8.1 Zipping files: gzip

You can use the commands gzip and gunzip to zip and unzip a file. When you zip a file using gzip, it will automatically receive the ending .gz and it will also appear dark red in the terminal, giving you a visual clue. When you unzip using gunzip, the .gz ending will disappear again.

$ gzip BanthracisProteome.txt
$ ls -sh BanthracisProteome.txt.gz
3.2M BanthracisProteome.txt.gz
$ gunzip -k BanthracisProteome.txt.gz
$ ls -sh BanthracisProteome.txt
24M BanthracisProteome.txt

You can see that as a zipped file, the BanthracisProteome.txt.gz occupies 3.2M, while the unzipped version occupies 24M, that’s more than seven times less space when you zip it!
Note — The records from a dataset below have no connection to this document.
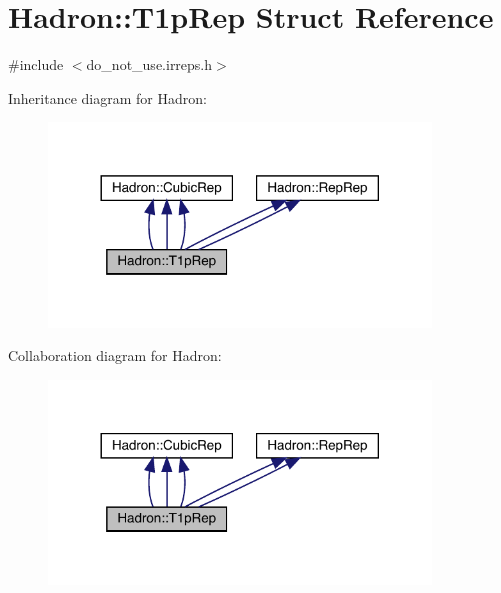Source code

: \hypertarget{structHadron_1_1T1pRep}{}\section{Hadron\+:\+:T1p\+Rep Struct Reference}
\label{structHadron_1_1T1pRep}


{\ttfamily \#include $<$do\+\_\+not\+\_\+use.\+irreps.\+h$>$}



Inheritance diagram for Hadron\+:
\nopagebreak
\begin{figure}[H]
\begin{center}
\leavevmode
\includegraphics[width=288pt]{d3/d9b/structHadron_1_1T1pRep__inherit__graph}
\end{center}
\end{figure}


Collaboration diagram for Hadron\+:
\nopagebreak
\begin{figure}[H]
\begin{center}
\leavevmode
\includegraphics[width=288pt]{df/d19/structHadron_1_1T1pRep__coll__graph}
\end{center}
\end{figure}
Note: gzip replaces the original file. Use gzip -k to keep the original file in addition to creating the zipped version. Don’t worry if you forget the -k flag, you can simply unzip your file again, since no information is lost in the process.

The compression is most effective if the file is highly repetitive. You can test this out yourself by creating a file that simply states “Zipping is great!” 10000 times in a row.

$ for i in `seq 1 10000`; do echo "Zipping is great!" >> test.txt; done
$ ls -sh test.txt
176K test.txt
$ gzip test.txt
$ ls -sh test.txt.gz
4.0K test.txt.gz

As you can see, here the size of the file is reduced by more than 40 times!